Back in the summer of 1984, my first year on radio, I asked my listening audience to join me for breakfast with this type of sandwich. I brought to the radio station on WRKO in Boston that morning: bread, mayonnaise, salt, pepper, a sharp knife, my toaster, and fresh picked tomatoes from my garden. I set up everything and began talking to every one listening on the radio as I took out the bread, placed it in the toaster, and pulled the microphone close to the toaster so everyone could hear the click of the toaster starting. I cut the tomatoes as I took a question from a caller about their garden and all of a sudden it happened. When I brought the toaster into the studio, I must have touched the dial that controls the color of the toast and the slices of bread began to burn, to my surprise and my producer's. Smoke came out of the toaster and just as fast the smoke detector in the studio went off.

You have never seen two grown men opening doors, and moving the air around the smoke detector as fast as we did that morning. For the next couple of hours my callers had a real field day with all that went on that morning and so did the program Director, Mel Miller, who called in during the show to find out if the studio was still in one piece. I did cook two more pieces of bread and made my sandwich so we could all eat together that morning but it was the last time I cooked toast at the radio station.

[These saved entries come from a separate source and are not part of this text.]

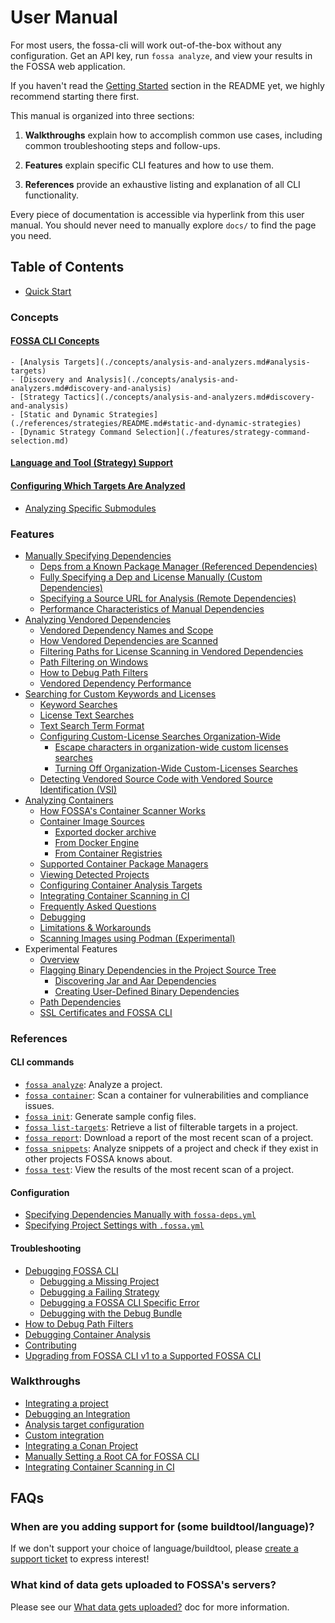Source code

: # User Manual

For most users, the fossa-cli will work out-of-the-box without any configuration. Get an API key, run `fossa analyze`, and view your results in the FOSSA web application.

If you haven't read the [Getting Started](../README.md#getting-started) section in the README yet, we highly recommend starting there first.

This manual is organized into three sections:

<!-- 1. **Concepts** explain the intent and mechanics behind FOSSA concepts (e.g. how FOSSA thinks about "projects" or "dependencies"), including important nuances and subtleties. -->

1. **Walkthroughs** explain how to accomplish common use cases, including common troubleshooting steps and follow-ups.

2. **Features** explain specific CLI features and how to use them.

3. **References** provide an exhaustive listing and explanation of all CLI functionality.

Every piece of documentation is accessible via hyperlink from this user manual. You should never need to manually explore `docs/` to find the page you need.

## Table of Contents

<!-- 1. [Concepts](#concepts) -->
<!-- ## Concepts

Concept guides explain the nuances behind how basic FOSSA primitives work. If you're looking to accomplish a specific goal, you should probably start with [Walkthroughs](#walkthroughs), but if you come across confusing behavior, understanding Concepts can help you debug what's going on.

- [The FOSSA ontology: Projects, Revisions, Analyses, and Targets](./concepts/ontology.md)
- [What is a Dependency?](./concepts/dependencies.md)
- [Locators, Project Identity, and Dependency Identity](./concepts/locators-and-identity.md)
- [Lifecycle of an Analysis](./concepts/analysis-and-analyzers.md)
-->

- [Quick Start](./walkthroughs/integrating.md)

### Concepts

#### [FOSSA CLI Concepts](./concepts/analysis-and-analyzers.md)

    - [Analysis Targets](./concepts/analysis-and-analyzers.md#analysis-targets)
    - [Discovery and Analysis](./concepts/analysis-and-analyzers.md#discovery-and-analysis)
    - [Strategy Tactics](./concepts/analysis-and-analyzers.md#discovery-and-analysis)
    - [Static and Dynamic Strategies](./references/strategies/README.md#static-and-dynamic-strategies)
    - [Dynamic Strategy Command Selection](./features/strategy-command-selection.md)
<!-- Consider linking to each language, tool, or platform here -->

#### [Language and Tool (Strategy) Support](./references/strategies/README.md#supported-languages)

#### [Configuring Which Targets Are Analyzed](./walkthroughs/analysis-target-configuration.md)

- [Analyzing Specific Submodules](./walkthroughs/analysis-target-configuration.md#target-filtering-for-submodules)

### Features

- [Manually Specifying Dependencies](./features/manual-dependencies.md#manually-specifying-dependencies)
  - [Deps from a Known Package Manager (Referenced Dependencies)](./features/manual-dependencies.md#referenced-dependencies)
  - [Fully Specifying a Dep and License Manually (Custom Dependencies)](./features/manual-dependencies.md#referenced-dependencies)
  - [Specifying a Source URL for Analysis (Remote Dependencies)](./features/manual-dependencies.md#referenced-dependencies)
  - [Performance Characteristics of Manual Dependencies](./features/manual-dependencies.md#referenced-dependencies-performance)
- [Analyzing Vendored Dependencies](./features/vendored-dependencies.md)
  - [Vendored Dependency Names and Scope](./features/vendored-dependencies.md#vendored-dependency-names-and-scope)
  - [How Vendored Dependencies are Scanned](./features/vendored-dependencies.md#how-vendored-dependencies-are-scanned)
  - [Filtering Paths for License Scanning in Vendored Dependencies](./features/vendored-dependencies.md#path-filtering)
  - [Path Filtering on Windows](./features/vendored-dependencies.md#path-filtering-and-windows)
  - [How to Debug Path Filters](./features/vendored-dependencies.md#debugging-your-path-filters)
  - [Vendored Dependency Performance](./features/vendored-dependencies.md#performance)
- [Searching for Custom Keywords and Licenses](./features/custom-license-and-keyword-searches.md)
  - [Keyword Searches](./features/custom-license-and-keyword-searches.md#keyword-searches)
  - [License Text Searches](./features/custom-license-and-keyword-searches.md#custom-license-searches)
  - [Text Search Term Format](./features/custom-license-and-keyword-searches.md#regular-expression-format)
  - [Configuring Custom-License Searches Organization-Wide](./features/custom-license-and-keyword-searches.md#configuring-custom-license-searches-for-your-whole-organization)
    - [Escape characters in organization-wide custom licenses searches](./features/custom-license-and-keyword-searches.md#escape-characters-in-custom-license-searches-for-your-whole-organization)
    - [Turning Off Organization-Wide Custom-Licenses Searches](./features/custom-license-and-keyword-searches.md#turning-off-organization-wide-custom-licenses-searches)
  - [Detecting Vendored Source Code with Vendored Source Identification (VSI)](./references/subcommands/analyze/detect-vendored.md)
- [Analyzing Containers](./references/subcommands/container.md)
  - [How FOSSA's Container Scanner Works](./references/subcommands/container/scanner.md#documentation)
  - [Container Image Sources](./references/subcommands/container/scanner.md#container-image-source)
    - [Exported docker archive](./references/subcommands/container/scanner.md#1-exported-docker-archive)
    - [From Docker Engine](./references/subcommands/container/scanner.md#2-from-docker-engine)
    - [From Container Registries](./references/subcommands/container/scanner.md#3-from-registries)
  - [Supported Container Package Managers](./references/subcommands/container/scanner.md#supported-container-package-managers)
  - [Viewing Detected Projects](./references/subcommands/container/scanner.md#view-detected-projects)
  - [Configuring Container Analysis Targets](./references/subcommands/container/scanner.md#utilize-analysis-target-configuration)
  - [Integrating Container Scanning in CI](./walkthroughs/container-scanning-generic-ci.md)
  - [Frequently Asked Questions](./references/subcommands/container/scanner.md#frequently-asked-questions-faqs)
  - [Debugging](./references/subcommands/container/scanner.md#debugging)
  - [Limitations & Workarounds](./references/subcommands/container/scanner.md#limitations--workarounds)
  - [Scanning Images using Podman (Experimental)](./references/subcommands/container/podman.md)
- Experimental Features
  - [Overview](./references/experimental/README.md)
  - [Flagging Binary Dependencies in the Project Source Tree](./references/experimental/binary-discovery/README.md)
    - [Discovering Jar and Aar Dependencies](./references/experimental/binary-discovery/README.md#analyzing-jar-and-aar-dependencies)
    - [Creating User-Defined Binary Dependencies](./references/experimental/binary-discovery/README.md#creating-user-defined-binary-dependencies)
  - [Path Dependencies](./references/experimental/path-dependency.md)
  - [SSL Certificates and FOSSA CLI](./walkthroughs/ssl-cert.md)

### References

#### CLI commands
  - [`fossa analyze`](./references/subcommands/analyze.md): Analyze a project.
  - [`fossa container`](./references/subcommands/container.md): Scan a container for vulnerabilities and compliance issues.
  - [`fossa init`](./references/subcommands/init.md): Generate sample config files.
  - [`fossa list-targets`](./references/subcommands/list-targets.md): Retrieve a list of filterable targets in a project.
  - [`fossa report`](./references/subcommands/report.md): Download a report of the most recent scan of a project.
  - [`fossa snippets`](./references/subcommands/snippets.md): Analyze snippets of a project and check if they exist in other projects FOSSA knows about.
  - [`fossa test`](./references/subcommands/test.md): View the results of the most recent scan of a project.

#### Configuration
  - [Specifying Dependencies Manually with `fossa-deps.yml`](./references/files/fossa-deps.md)
  - [Specifying Project Settings with `.fossa.yml`](./references/files/fossa-yml.md)
#### Troubleshooting
  - [Debugging FOSSA CLI](./references/debugging/README.md)
    - [Debugging a Missing Project](./references/debugging/README.md#debugging-a-missing-project)
    - [Debugging a Failing Strategy](./references/debugging/README.md#debugging-strategies)
    - [Debugging a FOSSA CLI Specific Error](./references/debugging/README.md#debugging-strategies)
    - [Debugging with the Debug Bundle](./references/debugging/README.md#debugging-with-the-debug-bundle)
  - [How to Debug Path Filters](./featuresvendored-dependencies.md#debugging-your-path-filters)
  - [Debugging Container Analysis](./references/subcommands/container/scanner.md#debugging)
- [Contributing](contributing/README.md)
- [Upgrading from FOSSA CLI v1 to a Supported FOSSA CLI](./differences-from-v1.md)

### Walkthroughs

- [Integrating a project](./walkthroughs/integrating.md)
- [Debugging an Integration](./references/debugging/README.md)
- [Analysis target configuration](./walkthroughs/analysis-target-configuration.md)
- [Custom integration](./walkthroughs/custom-integrating-with-bower-example.md)
- [Integrating a Conan Project](./walkthroughs/conan.md)
- [Manually Setting a Root CA for FOSSA CLI](./walkthroughs/ssl-cert.md#manually-setting-a-root-ca)
- [Integrating Container Scanning in CI](./walkthroughs/container-scanning-generic-ci.md)

## FAQs

### When are you adding support for (some buildtool/language)?

If we don't support your choice of language/buildtool,
please [create a support ticket](https://support.fossa.com) to express interest!

### What kind of data gets uploaded to FOSSA's servers?

Please see our [What data gets uploaded?](./walkthroughs/what-data-gets-uploaded.md) doc for more information.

Besides sandwiches, tomatoes are used for Pasta sauce, tossed salads, fried green tomatoes, and juice just to name a few uses for this wonderful vegetable. Tomatoes are the number one vegetable planted in the garden in the spring time and the most popular vegetable grown today in America. Tomatoes originated in Central and Southern America and were brought to Europe during the sixteenth century. This vegetable took a long time to be accepted by gardeners but in colonial America it quickly became the plant that all must grow. It was easy to grow, it could be canned for the winter months, and the plants were very productive and today one of the highest yielding plants in your garden. Also popular because fresh grown fruit from the garden, tasted better that those purchased at the supermarket.

Not so many years ago tomatoes were picked green, put on a truck and ethylene gas was added to the truck as it made its way to your supermarket from southern growing climates. Today tomatoes are grown closer to your home and picked as they begin to ripen, giving them a much better taste. The tomato is the vegetable that more seed companies have hybridized looking for perfection than any other plant in your garden and it still continues today.

Think back to when you first started grow this vegetable in your garden--then, you only had a few choices to pick from, but today the new hybrids are endless and the taste is getting better all the time. Tomatoes contain Vitamin A, C, beta carotene and a whole bunch of anticancer properties like: lutein, lycopene and more. Just remember not to eat the plant foliage as it is somewhat poisonous, but not the fruit!

Plant your tomatoes in the spring when the air temperature stays above 60 degrees and the soil has warmed up almost to the same temperature. If you try to get a head start on the season and the weather is cold and wet like this year, your plants will just sit there and in some gardens the plants may even turn a bit purple. When this happens, your plants have been set back 10 to 14 days before they will recover with the return of warmer weather. Plant your seedlings in garden with full sun all day long and when the threat of frost has passed. Your plants do best when the soil has a PH of 5.5 to 7.5, neutral to a bit acidic is best.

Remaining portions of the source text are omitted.